16. Look at total costs for any purchase

Many of the things you buy probably have ongoing costs to use and maintain. If you buy one of those single-cup coffee makers, for example, you have to buy the little cups that go in them. Or, on a larger scale, if you buy a costly car, you have to pay for expensive insurance, maintenance, and repairs. 

To make sure your purchases aren't committing you to a lifetime of big spending, consider how much they'll cost to operate or maintain when you make a decision to buy. If you'll be financing, factor in interest charges, too. Unless you're comfortable paying both the upfront cost and the ongoing expense, skip the item or buy a version that's cheaper to maintain. 

It's also essential to consider total costs for any purchase that requires taking out a loan. If you can rent to own a $500 washing machine for the "low cost" of $50 a month for 24 months, for a total of $1,200, you're getting a really bad deal. That's an extreme example, but there are many situations where salespeople prompt you to look only at how affordable the monthly payment is -- such as when you buy furniture on credit or take a car loan.

Don't fall for this trick -- find out how much you'll pay in total to buy the item, and pay attention to how long you'll be stuck making payments before you decide if it's worth it.

17. Set a per-use spending limit

Another good way to make sure you're limiting your spending to things you get value from is to set a per-use limit and figure out how much each item you're considering costs per use.

For example, you may set your per-use limit at $1.

When you look at a product you're considering, think about how many times you'll use it and divide the price by that number to see if it fits in your per-use limit. If you're thinking about buying a $500 TV that you'll use once per day for the next two years, you'd get 730 uses out of the TV. Divide the $500 price by 730 uses to see your per-use cost of $0.68 -- well under your $1 maximum.  

18. Link saving with splurging

Trying to completely cut out splurges from your life is likely to backfire and will probably make it impossible for you to stick with your budget.

Instead, allow yourself the occasional splurge -- but set a rule that you'll link the expenditure with accomplishing a savings goal. For example, your rule may be that for every $50 impulse purchase you make, you'll move $20 into your savings account. When you do that, your random spending turns into an opportunity for you to set aside money for future goals. And you can only make purchases if you also have enough cash to invest for your future. 

19. Plan free activities 

Cutting spending doesn't have to involve cutting the fun out of your life. There are plenty of free ways to enjoy yourself, from going to no-cost concerts in the park to taking a walk with a friend.

Instead of scheduling activities that prompt you to spend money, such as going to the mall with a buddy, focus on doing free things instead. The more you pack your life with entertainment that costs you nothing, the less time you'll have to waste money buying stuff you don't need. 

20. Enlist the help of an accountability buddy 

Sometimes, it can be hard to stay motivated to cut spending on your own.

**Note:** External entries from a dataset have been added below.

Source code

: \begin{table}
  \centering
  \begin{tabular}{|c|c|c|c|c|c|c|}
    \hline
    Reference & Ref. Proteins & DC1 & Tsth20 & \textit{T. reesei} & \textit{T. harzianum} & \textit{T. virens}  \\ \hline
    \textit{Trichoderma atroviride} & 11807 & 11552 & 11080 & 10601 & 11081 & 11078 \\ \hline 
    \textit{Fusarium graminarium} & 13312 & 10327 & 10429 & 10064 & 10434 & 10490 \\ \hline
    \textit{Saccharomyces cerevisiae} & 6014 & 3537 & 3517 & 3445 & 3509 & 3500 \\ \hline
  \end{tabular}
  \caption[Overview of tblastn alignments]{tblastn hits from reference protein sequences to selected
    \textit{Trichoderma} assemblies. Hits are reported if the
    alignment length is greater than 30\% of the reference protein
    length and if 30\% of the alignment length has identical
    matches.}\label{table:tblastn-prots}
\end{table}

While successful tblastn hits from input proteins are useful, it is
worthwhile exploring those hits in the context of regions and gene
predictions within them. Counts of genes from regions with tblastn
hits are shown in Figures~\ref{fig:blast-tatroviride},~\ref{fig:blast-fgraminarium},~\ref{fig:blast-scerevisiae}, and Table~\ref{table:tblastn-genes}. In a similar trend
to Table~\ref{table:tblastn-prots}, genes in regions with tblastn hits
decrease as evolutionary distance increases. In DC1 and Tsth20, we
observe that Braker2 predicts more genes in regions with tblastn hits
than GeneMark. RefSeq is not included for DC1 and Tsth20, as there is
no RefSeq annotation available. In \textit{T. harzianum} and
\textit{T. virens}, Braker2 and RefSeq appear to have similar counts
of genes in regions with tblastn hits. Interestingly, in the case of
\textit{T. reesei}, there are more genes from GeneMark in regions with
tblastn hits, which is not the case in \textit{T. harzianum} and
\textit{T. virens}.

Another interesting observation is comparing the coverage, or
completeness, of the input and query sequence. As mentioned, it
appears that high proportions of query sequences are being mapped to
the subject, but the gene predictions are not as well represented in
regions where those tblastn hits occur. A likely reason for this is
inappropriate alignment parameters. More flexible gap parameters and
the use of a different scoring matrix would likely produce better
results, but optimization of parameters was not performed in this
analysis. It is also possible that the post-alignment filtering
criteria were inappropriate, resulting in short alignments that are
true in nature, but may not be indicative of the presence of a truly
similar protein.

Make a deal with a friend or a spouse that you'll support each other in your efforts to reduce your expenditures.

That doesn't mean your buddy will chastise you if you slip up. Instead, the goal is to have someone to report to on your progress. When you know you're checking in with a friend who's rooting for you, you'll be far less likely to break your spending limits. 

Cutting spending doesn't have to be hard

Chances are good that at least some of the suggestions on this list will work for you and help you spend less money. By reducing your outflow and directing more money to financial goals, you'll be more successful in saving for big things so you can grow your net worth and build real wealth over time. It's worth the effort.